In collaboration with our industry partner Becker we are hosting a workshop on Robotic Mass Customization at the University for Applied Arts Vienna.
Industrial robots are best known for their applications in the automotive industry, where they fabricate a seemingly endless series of identical cars, performing the same action thousands of times per day. New, parametric workflows today allow us to program robots in a much more accessible fashion, enabling new processes that rely on mass customization, instead of mass customization.
In this workshop we will work on wooden shells that are mass-produced at our industry partner Becker.

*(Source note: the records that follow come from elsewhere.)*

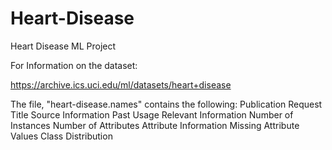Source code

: # Heart-Disease
Heart Disease ML Project 



For Information on the dataset:


https://archive.ics.uci.edu/ml/datasets/heart+disease



The file, "heart-disease.names" contains the following:
  Publication Request
  Title
  Source Information
  Past Usage
  Relevant Information
  Number of Instances
  Number of Attributes
  Attribute Information
  Missing Attribute Values
  Class Distribution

The fabrication of these shells is optimized to be as quick as possible, resulting in relatively coarse shapes that have to be cut to shape.
While Becker utilizes just a few cutting patterns to create identical chairs, we will use Grasshopper to parametrically define a custom fabrication process that cuts, drills, and engraves the industrial shell, creating a highly individual object out of a mass-produced workpiece.
The KUKA KR120-R2500 Quantec robotic arm, acquired through the FWF-funded PEEK project “Robotic Woodcraft” will be equipped with a milling spindle. To synchronize the physical object with the digital model, the University for Applied Arts’ new Artec 3D-scanners, available at the Institute for Arts and Technology, Prof. Glaeser, will capture the base form and transfer the data into Grasshopper, where the robotic simulation and code generation is done via KUKA|prc, a software package developed at the Association for Robots in Architecture.
The workshop will be attended by students, researchers, and industry.